Jason Flanagan

Date joined: 2005
Honours: BSc(Hons) MA RCA
Key Projects: Royal Welsh College of Music and Drama, Soundforms, Acoustic Shells, Shepherd’s Bush Pavilion Hotel, Wembley Theatre,  Goldhawk Road, Millendreath

Jason is the Design Director for Flanagan Lawrence and leads teams on a diverse range of projects including rural and urban masterplans, hotels and spas, residential projects such as individual houses and apartment buildings and performing arts centres and sound shells.

Jason has an extensive track record of working on public buildings for the performing arts, and is currently leading the schemes for Wembley Theatre and Riverside Studios.

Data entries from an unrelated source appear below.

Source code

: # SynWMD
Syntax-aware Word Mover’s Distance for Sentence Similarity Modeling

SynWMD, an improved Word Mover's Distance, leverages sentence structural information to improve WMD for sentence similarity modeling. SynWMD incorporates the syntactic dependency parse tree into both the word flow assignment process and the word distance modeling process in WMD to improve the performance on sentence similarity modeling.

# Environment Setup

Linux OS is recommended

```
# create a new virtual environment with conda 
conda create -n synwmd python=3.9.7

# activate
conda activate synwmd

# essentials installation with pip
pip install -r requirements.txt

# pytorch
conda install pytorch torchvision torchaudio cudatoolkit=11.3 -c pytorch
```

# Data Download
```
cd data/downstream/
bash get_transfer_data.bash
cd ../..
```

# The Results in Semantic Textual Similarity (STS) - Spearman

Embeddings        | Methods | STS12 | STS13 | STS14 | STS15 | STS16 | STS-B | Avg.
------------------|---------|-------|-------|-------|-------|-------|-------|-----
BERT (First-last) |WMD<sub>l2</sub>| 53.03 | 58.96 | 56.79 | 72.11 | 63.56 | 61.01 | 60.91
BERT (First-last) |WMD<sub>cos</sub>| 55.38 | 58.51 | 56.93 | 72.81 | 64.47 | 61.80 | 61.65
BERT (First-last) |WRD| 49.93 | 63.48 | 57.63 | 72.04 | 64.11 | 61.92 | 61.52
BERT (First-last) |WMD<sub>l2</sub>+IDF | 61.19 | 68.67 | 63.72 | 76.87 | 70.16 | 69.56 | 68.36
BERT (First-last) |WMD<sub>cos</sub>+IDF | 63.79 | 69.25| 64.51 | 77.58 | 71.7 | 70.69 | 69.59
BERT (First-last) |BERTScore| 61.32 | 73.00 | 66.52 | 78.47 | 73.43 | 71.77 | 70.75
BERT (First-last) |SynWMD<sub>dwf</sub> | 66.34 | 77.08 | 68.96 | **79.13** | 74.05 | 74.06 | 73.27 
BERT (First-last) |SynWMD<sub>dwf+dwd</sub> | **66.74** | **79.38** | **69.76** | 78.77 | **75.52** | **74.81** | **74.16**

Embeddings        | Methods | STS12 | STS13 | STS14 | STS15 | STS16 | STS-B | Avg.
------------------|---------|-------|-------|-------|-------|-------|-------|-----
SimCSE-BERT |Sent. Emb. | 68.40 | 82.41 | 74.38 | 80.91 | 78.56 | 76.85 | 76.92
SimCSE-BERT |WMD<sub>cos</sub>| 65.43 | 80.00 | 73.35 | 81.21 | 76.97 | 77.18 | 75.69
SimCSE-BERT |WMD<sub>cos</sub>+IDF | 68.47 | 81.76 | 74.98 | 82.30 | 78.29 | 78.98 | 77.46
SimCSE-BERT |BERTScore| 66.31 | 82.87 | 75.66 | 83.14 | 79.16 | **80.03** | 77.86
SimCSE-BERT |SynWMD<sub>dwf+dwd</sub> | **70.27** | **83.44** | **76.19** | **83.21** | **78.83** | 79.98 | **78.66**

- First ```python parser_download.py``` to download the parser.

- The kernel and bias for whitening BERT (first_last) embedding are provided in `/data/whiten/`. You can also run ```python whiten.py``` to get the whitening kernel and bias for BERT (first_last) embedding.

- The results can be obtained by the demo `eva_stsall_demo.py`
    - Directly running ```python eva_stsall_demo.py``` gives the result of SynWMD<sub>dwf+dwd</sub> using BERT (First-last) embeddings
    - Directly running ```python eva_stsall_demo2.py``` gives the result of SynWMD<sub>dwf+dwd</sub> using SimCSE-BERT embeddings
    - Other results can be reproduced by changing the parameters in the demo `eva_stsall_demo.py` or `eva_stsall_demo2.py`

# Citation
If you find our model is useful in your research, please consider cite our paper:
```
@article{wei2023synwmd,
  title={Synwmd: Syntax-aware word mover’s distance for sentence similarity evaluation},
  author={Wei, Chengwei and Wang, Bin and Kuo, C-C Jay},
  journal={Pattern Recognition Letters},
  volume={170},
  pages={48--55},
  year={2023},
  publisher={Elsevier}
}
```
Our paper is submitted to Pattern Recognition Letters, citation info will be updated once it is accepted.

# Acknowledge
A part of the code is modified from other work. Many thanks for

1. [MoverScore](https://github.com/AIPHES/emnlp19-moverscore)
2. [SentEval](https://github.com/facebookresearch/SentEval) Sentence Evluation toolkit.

He was responsible for several competition-winning projects including the Acoustic Shells in Littlehampton, as well as  the Royal Welsh College of Music & Drama in Cardiff which comprises a concert hall, theatre and gallery space.

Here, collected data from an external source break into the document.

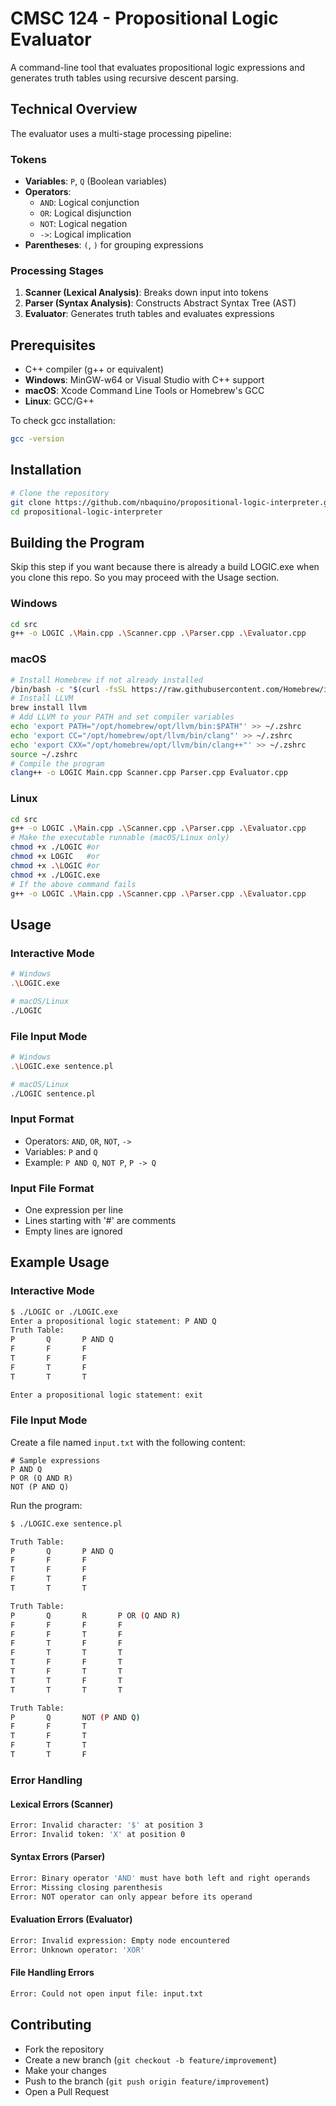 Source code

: # CMSC 124 - Propositional Logic Evaluator

A command-line tool that evaluates propositional logic expressions and generates truth tables using recursive descent parsing.

## Technical Overview

The evaluator uses a multi-stage processing pipeline:

### Tokens
- **Variables**: `P`, `Q` (Boolean variables)
- **Operators**:
  - `AND`: Logical conjunction
  - `OR`: Logical disjunction
  - `NOT`: Logical negation
  - `->`: Logical implication
- **Parentheses**: `(`, `)` for grouping expressions

### Processing Stages
1. **Scanner (Lexical Analysis)**: Breaks down input into tokens
2. **Parser (Syntax Analysis)**: Constructs Abstract Syntax Tree (AST)
3. **Evaluator**: Generates truth tables and evaluates expressions

## Prerequisites

- C++ compiler (g++ or equivalent)
- **Windows**: MinGW-w64 or Visual Studio with C++ support
- **macOS**: Xcode Command Line Tools or Homebrew's GCC
- **Linux**: GCC/G++

To check gcc installation:
```bash
gcc -version
```

## Installation

```bash
# Clone the repository
git clone https://github.com/nbaquino/propositional-logic-interpreter.git
cd propositional-logic-interpreter
```

## Building the Program
Skip this step if you want because there is already a build LOGIC.exe when you clone this repo. So you may proceed with the Usage section.
### Windows
```bash
cd src
g++ -o LOGIC .\Main.cpp .\Scanner.cpp .\Parser.cpp .\Evaluator.cpp
```

### macOS
```bash
# Install Homebrew if not already installed
/bin/bash -c "$(curl -fsSL https://raw.githubusercontent.com/Homebrew/install/HEAD/install.sh)"
# Install LLVM
brew install llvm
# Add LLVM to your PATH and set compiler variables
echo 'export PATH="/opt/homebrew/opt/llvm/bin:$PATH"' >> ~/.zshrc
echo 'export CC="/opt/homebrew/opt/llvm/bin/clang"' >> ~/.zshrc
echo 'export CXX="/opt/homebrew/opt/llvm/bin/clang++"' >> ~/.zshrc
source ~/.zshrc
# Compile the program
clang++ -o LOGIC Main.cpp Scanner.cpp Parser.cpp Evaluator.cpp
```

### Linux
```bash
cd src
g++ -o LOGIC .\Main.cpp .\Scanner.cpp .\Parser.cpp .\Evaluator.cpp
# Make the executable runnable (macOS/Linux only)
chmod +x ./LOGIC #or
chmod +x LOGIC   #or
chmod +x .\LOGIC #or
chmod +x ./LOGIC.exe
# If the above command fails
g++ -o LOGIC .\Main.cpp .\Scanner.cpp .\Parser.cpp .\Evaluator.cpp
```

## Usage

### Interactive Mode
```bash
# Windows
.\LOGIC.exe

# macOS/Linux
./LOGIC
```

### File Input Mode
```bash
# Windows
.\LOGIC.exe sentence.pl

# macOS/Linux
./LOGIC sentence.pl
```

### Input Format
- Operators: `AND`, `OR`, `NOT`, `->`
- Variables: `P` and `Q`
- Example: `P AND Q`, `NOT P`, `P -> Q`

### Input File Format
- One expression per line
- Lines starting with '#' are comments
- Empty lines are ignored

## Example Usage

### Interactive Mode
```bash
$ ./LOGIC or ./LOGIC.exe
Enter a propositional logic statement: P AND Q
Truth Table:
P       Q       P AND Q
F       F       F
T       F       F
F       T       F
T       T       T

Enter a propositional logic statement: exit
```

### File Input Mode
Create a file named `input.txt` with the following content:
```text
# Sample expressions
P AND Q
P OR (Q AND R)
NOT (P AND Q)
```

Run the program:
```bash
$ ./LOGIC.exe sentence.pl

Truth Table:
P       Q       P AND Q
F       F       F
T       F       F
F       T       F
T       T       T

Truth Table:
P       Q       R       P OR (Q AND R)
F       F       F       F
F       F       T       F
F       T       F       F
F       T       T       T
T       F       F       T
T       F       T       T
T       T       F       T
T       T       T       T

Truth Table:
P       Q       NOT (P AND Q)
F       F       T
T       F       T
F       T       T
T       T       F
```

### Error Handling

#### Lexical Errors (Scanner)
```bash
Error: Invalid character: '$' at position 3
Error: Invalid token: 'X' at position 0
```

#### Syntax Errors (Parser)
```bash
Error: Binary operator 'AND' must have both left and right operands
Error: Missing closing parenthesis
Error: NOT operator can only appear before its operand
```

#### Evaluation Errors (Evaluator)
```bash
Error: Invalid expression: Empty node encountered
Error: Unknown operator: 'XOR'
```

#### File Handling Errors
```bash
Error: Could not open input file: input.txt
```

## Contributing
- Fork the repository
- Create a new branch (`git checkout -b feature/improvement`)
- Make your changes
- Push to the branch (`git push origin feature/improvement`)
- Open a Pull Request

In his role, Jason is subsequently involved in all of the Practice’s residential projects. These vary from a residentially led mixed use scheme in Wembley including private apartments and affordable housing, to individual houses in a village in Cornwall, and to high end residential projects for Candy and Candy, Sellar and the Grosvenor estate in London.

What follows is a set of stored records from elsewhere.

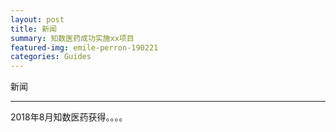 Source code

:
 ```yaml
---
layout: post
title: 新闻
summary: 知数医药成功实施xx项目
featured-img: emile-perron-190221
categories: Guides
---
```


新闻

------
2018年8月知数医药获得。。。。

Having studied architecture at the Bartlett School of Architecture at London University and at the Royal College of Art, Jason then worked for Conran Roche Ltd and Armstrong Associates. He joined Foster + Partners in 1991 and in 1995 Jason was made Associate, delivering designs for a 3,000-seat conference centre at the Scottish Exhibition and Conference Centre in Glasgow. In 1997 he became Project Director for the Sage in Gateshead, a music centre comprising two performance spaces, a rehearsal hall and a music school. He was made Partner at Foster + Partners in 2004.

Jason has a special interest in acoustics and sound. Amongst his most innovative projects is Soundforms, the first-ever mobile acoustic shell with the capacity for a full orchestra. This modular structure not only shelters performers, but allows musicians to hear themselves and projects sound to the audience.